13 Mayıs 2018 Pazar

Ana Gibi Yar Olmaz

Anneler Günü bugün, anılar arasından bir şeyler geliyor aklıma. 2001 sene. Ankara Mamak. Askere gitmişim. Sabah 4 kalk. Akşam 9 koğuşa çekil. Kar, kış kıyamet. Cep telefonu yok. Sosyal medya öyle facebook ınstagram hak getire. Telefon kartı henüz çipli değil. Kaset bantını sarardık pritle o dönemki telefon kartlarına yapıştırır telefon kulubesinde cebelleşir bir kaç dakika ve bedavadan 100 kontor yüklerdik.

Kemal vardı koğuşta yanık sesli.
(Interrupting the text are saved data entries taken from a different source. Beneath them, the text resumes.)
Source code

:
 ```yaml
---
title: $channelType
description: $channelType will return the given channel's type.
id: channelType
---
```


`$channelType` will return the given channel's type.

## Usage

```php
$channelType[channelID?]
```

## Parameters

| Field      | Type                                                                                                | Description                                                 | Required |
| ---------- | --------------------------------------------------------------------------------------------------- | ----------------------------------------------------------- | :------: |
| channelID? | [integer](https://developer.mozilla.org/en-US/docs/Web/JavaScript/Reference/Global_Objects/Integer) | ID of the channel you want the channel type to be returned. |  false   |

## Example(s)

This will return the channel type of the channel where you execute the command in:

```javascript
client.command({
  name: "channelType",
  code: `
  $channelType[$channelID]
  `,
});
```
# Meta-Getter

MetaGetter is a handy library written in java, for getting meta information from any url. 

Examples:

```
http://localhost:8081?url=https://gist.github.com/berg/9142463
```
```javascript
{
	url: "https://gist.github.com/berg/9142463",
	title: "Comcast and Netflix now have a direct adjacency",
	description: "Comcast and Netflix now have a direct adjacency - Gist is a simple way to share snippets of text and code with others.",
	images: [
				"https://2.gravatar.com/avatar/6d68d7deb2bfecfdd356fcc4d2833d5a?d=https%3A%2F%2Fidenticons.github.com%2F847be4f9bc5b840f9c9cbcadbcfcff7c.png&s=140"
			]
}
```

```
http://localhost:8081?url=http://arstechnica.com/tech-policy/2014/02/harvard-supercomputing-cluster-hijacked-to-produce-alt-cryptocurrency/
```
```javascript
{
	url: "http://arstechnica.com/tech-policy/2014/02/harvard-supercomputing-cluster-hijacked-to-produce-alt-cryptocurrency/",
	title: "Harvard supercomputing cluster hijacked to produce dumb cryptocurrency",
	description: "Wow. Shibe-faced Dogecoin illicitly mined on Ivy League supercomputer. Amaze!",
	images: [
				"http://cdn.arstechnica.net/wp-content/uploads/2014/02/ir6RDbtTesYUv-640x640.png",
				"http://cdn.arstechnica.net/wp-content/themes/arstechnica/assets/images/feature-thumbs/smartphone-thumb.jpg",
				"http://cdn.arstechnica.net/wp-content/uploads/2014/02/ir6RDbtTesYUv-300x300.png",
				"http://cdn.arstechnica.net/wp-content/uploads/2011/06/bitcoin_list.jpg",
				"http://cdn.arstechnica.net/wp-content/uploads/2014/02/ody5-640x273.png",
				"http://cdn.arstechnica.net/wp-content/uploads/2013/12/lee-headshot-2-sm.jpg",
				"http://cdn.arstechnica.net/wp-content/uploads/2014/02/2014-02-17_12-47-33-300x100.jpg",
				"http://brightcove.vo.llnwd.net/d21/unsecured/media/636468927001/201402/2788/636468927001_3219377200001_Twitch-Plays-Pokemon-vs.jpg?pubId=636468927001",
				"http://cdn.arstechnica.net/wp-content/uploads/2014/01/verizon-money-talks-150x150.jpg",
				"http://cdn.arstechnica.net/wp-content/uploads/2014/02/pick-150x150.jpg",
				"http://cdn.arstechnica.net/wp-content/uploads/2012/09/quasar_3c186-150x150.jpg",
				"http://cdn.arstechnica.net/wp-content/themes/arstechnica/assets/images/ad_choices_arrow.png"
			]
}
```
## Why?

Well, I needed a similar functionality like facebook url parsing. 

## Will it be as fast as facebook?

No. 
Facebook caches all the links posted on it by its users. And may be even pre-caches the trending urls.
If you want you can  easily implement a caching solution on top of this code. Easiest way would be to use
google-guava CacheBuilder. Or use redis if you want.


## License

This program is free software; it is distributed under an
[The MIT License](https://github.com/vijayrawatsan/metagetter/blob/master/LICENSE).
Acemiliğin ilk günleri. Solcu. Türkü repertuarı geniş. Ahmet Kaya zaten askerde en çok dinlenen. Uzak ufuklara otobana ve özgürlüğe giden bir tepe var akşam yat verilince gizlice oraya kaçardık. Kemal söyler biz gözler nemli. Uzaklara dalardık. Ben ketum. Kendimi tutarım. Ama koyverdim bir gece. Kemal yanık sesiyle okudu Ahmet Kaya'dan. O başladı şiiri ben okudum.. Beni burada arama. Arama anne. Kapıda adımı, adımı sorma. Saçlarına yıldız düşmüş. Koparma anne ağlama. Ne garip duygu şu ölmek. Öptüğüm kızlar geliyor aklıma. Bir açıklaması vardır elbet. Bağışla beni güzel annem. Oğul tadında bir mektup yazamadım diye. Kızma bana. Elleri değsin istemedim. Gözleri değsin istemedim. Ağlayıp kokluyacaktın. Belki bir ömür taşıyacaktın koynunda. Yaşamak ağrısı asıldı boynuma. Oysa türkü tadında yaşamak isterdim. Ölmek ne garip şey anne.. Bir solukta okudum, yağmur başladı. Bizim beş kişilik tayfanın gözleri ağlamaklı. Herkes koğuşlara giderken telefon kulübelerine koştu. Annesine iyi akşamlar dilemek için. Biri sıra beklerken ulan dedi "sesini değerlendir ne içli okudun öyle bilader ama haklı be Ahmet abi, oğlum kiymetini bilmemiz lazım valla billa ana gibi yar olmaz!"

Ben de sıradaydım aradim anamı iki kelam ettik hal hatır. İyimiş. Haftasonu ziyaretime gelecekmiş.